Dataset management
Overview
Teaching: 45 min
Exercises: 45 minQuestions
How to manage data on a dataset level?
How to link two datasets?
When can multi-level datasets be useful?
Objectives
Demonstrate dataset nesting (subdatasets)
Investigate a nested dataset “in the wild”
Create a simple model of a nested dataset
Introduction
The simplest analysis takes some input data, and produces output data. However, the same input dataset can be used in multiple analyses, and output (e.g. transformed or preprocessed) data produced by one analysis may serve as input for subsequent analysis.
To address these use cases, DataLad provides a mechanism for linking datasets (Image from DataLad Handbook):
You may be interested in subdatasets if:
- there is a logical need to make your data modular (eg. raw data - preprocessing - analysis - paper)

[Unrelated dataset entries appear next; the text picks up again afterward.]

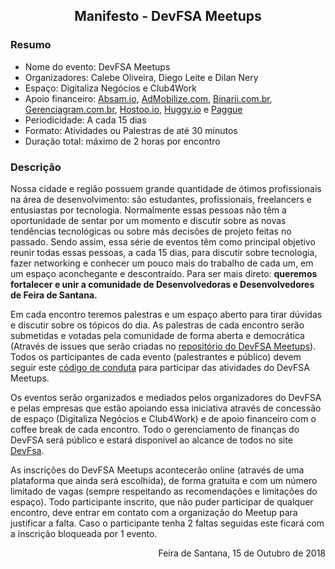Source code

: <h2 align="center">Manifesto - DevFSA Meetups</h2>

### Resumo

- Nome do evento: DevFSA Meetups
- Organizadores: Calebe Oliveira, Diego Leite e Dilan Nery
- Espaço: Digitaliza Negócios e Club4Work
- Apoio financeiro: [Absam.io](https://absam.io/), [AdMobilize.com](https://www.admobilize.com/), [Binarii.com.br](http://binarii.com.br/), [Gerenciagram.com.br](https://gerenciagram.com.br/), [Hostoo.io](https://hostoo.io/), [Huggy.io](https://huggy.io/) e [Paggue](https://paggue.io)
- Periodicidade: A cada 15 dias
- Formato: Atividades ou Palestras de até 30 minutos
- Duração total: máximo de 2 horas por encontro

### Descrição

Nossa cidade e região possuem grande quantidade de ótimos profissionais na área de desenvolvimento: são estudantes, profissionais, freelancers e entusiastas por tecnologia. Normalmente essas pessoas não têm a oportunidade de sentar por um momento e discutir sobre as novas tendências tecnológicas ou sobre más decisões de projeto feitas no passado. Sendo assim, essa série de eventos têm como principal objetivo reunir todas essas pessoas, a cada 15 dias, para discutir sobre tecnologia, fazer networking e conhecer um pouco mais do trabalho de cada um, em um espaço aconchegante e descontraído. Para ser mais direto: **queremos fortalecer e unir a comunidade de Desenvolvedoras e Desenvolvedores de Feira de Santana.**

Em cada encontro teremos palestras e um espaço aberto para tirar dúvidas e discutir sobre os tópicos do dia. As palestras de cada encontro serão submetidas e votadas pela comunidade de forma aberta e democrática (Através de issues que serão criadas no [repositório do DevFSA Meetups](https://github.com/devfsa/meetups/issues)). Todos os participantes de cada evento (palestrantes e público) devem seguir este [código de conduta](http://pt-br.confcodeofconduct.com/) para participar das atividades do DevFSA Meetups.

Os eventos serão organizados e mediados pelos organizadores do DevFSA e pelas empresas que estão apoiando essa iniciativa através de concessão de espaço (Digitaliza Negócios e Club4Work) e de apoio financeiro com o coffee break de cada encontro. Todo o gerenciamento de finanças do DevFSA será público e estará disponível ao alcance de todos no site [DevFsa](http://www.devfsa.com.br).

As inscrições do DevFSA Meetups acontecerão online (através de uma plataforma que ainda será escolhida), de forma gratuita e com um número limitado de vagas (sempre respeitando as recomendações e limitações do espaço). Todo participante inscrito, que não puder participar de qualquer encontro, deve entrar em contato com a organização do Meetup para justificar a falta. Caso o participante tenha 2 faltas seguidas este ficará com a inscrição bloqueada por 1 evento.

<p align="right">Feira de Santana, 15 de Outubro de 2018</p>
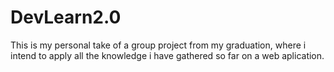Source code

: # DevLearn2.0
This is my personal take of a group project from my graduation, where i intend to apply all the knowledge i have gathered so far on a web aplication. 
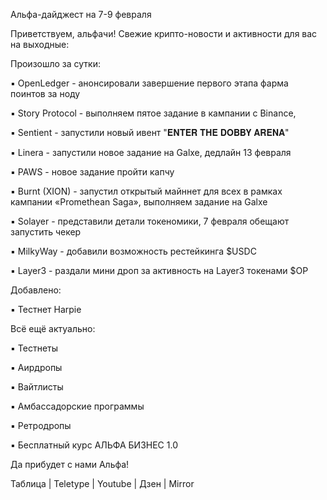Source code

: ​​Альфа-дайджест на 7-9 февраля



Приветствуем, альфачи! Свежие крипто-новости и активности для вас на выходные:



Произошло за сутки:

▪️ OpenLedger - анонсировали завершение первого этапа фарма поинтов за ноду

▪️ Story Protocol - выполняем пятое задание в кампании с Binance, 

▪️ Sentient - запустили новый ивент "𝐄𝐍𝐓𝐄𝐑 𝐓𝐇𝐄 𝐃𝐎𝐁𝐁𝐘 𝐀𝐑𝐄𝐍𝐀" 

▪️ Linera - запустили новое задание на Galxe, дедлайн 13 февраля 

▪️ PAWS - новое задание пройти капчу 

▪️ Burnt (XION) - запустил открытый майннет для всех в рамках кампании «Promethean Saga», выполняем задание на Galxe 

▪️ Solayer - представили детали токеномики, 7 февраля обещают запустить чекер

▪️ MilkyWay - добавили возможность рестейкинга $USDC

▪️ Layer3 - раздали мини дроп за активность на Layer3 токенами $OP



Добавлено:

▪️ Тестнет Harpie





Всё ещё актуально:

▪️ Тестнеты

▪️ Аирдропы

▪️ Вайтлисты

▪️ Амбассадорские программы

▪️ Ретродропы

▪️ Бесплатный курс АЛЬФА БИЗНЕС 1.0



Да прибудет с нами Альфа!



Таблица | Teletype | Youtube | Дзен | Mirror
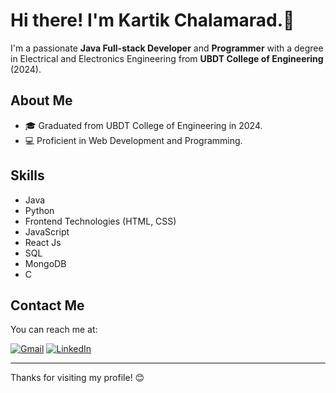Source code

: # Hi there! I'm Kartik Chalamarad.👋

I'm a passionate **Java Full-stack Developer** and **Programmer** with a degree in Electrical and Electronics Engineering from **UBDT College of Engineering** (2024).

## About Me

- 🎓 Graduated from UBDT College of Engineering in 2024.
- 💻 Proficient in Web Development and Programming.

## Skills

- Java
- Python
- Frontend Technologies (HTML, CSS)
- JavaScript
- React Js
- SQL
- MongoDB
- C

## Contact Me

You can reach me at:

[![Gmail](https://img.shields.io/badge/Gmail-D14836?style=for-the-badge&logo=gmail&logoColor=white)](mailto:kartikchalamarad17@gmail.com)
[![LinkedIn](https://img.shields.io/badge/linkedin-%230077B5.svg?style=for-the-badge&logo=linkedin&logoColor=white)](https://www.linkedin.com/in/kartik-chalamarad)

---

Thanks for visiting my profile! 😊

- there is a technical need to do so (with data in the order of hundreds of thousands of files, splitting them into subdatasets will improve performance).
In this module, we will take a closer look at this mechanism.
Real-life example: using nested datasets
We will work with the Highspeed analysis dataset containing data and code from:
Wittkuhn, L., Schuck, N.W. Dynamics of fMRI patterns reflect sub-second activation sequences and reveal replay in human visual cortex. Nat Commun 12, 1795 (2021). https://doi.org/10.1038/s41467-021-21970-2
Let’s start by inspecting the dataset’s GitHub page. Observe the following.
- The dataset is hosted on GitHub, a popular platform for git storage without annexed content. Publishing the dataset on GitHub and file content elsewhere is a common scenario for DataLad.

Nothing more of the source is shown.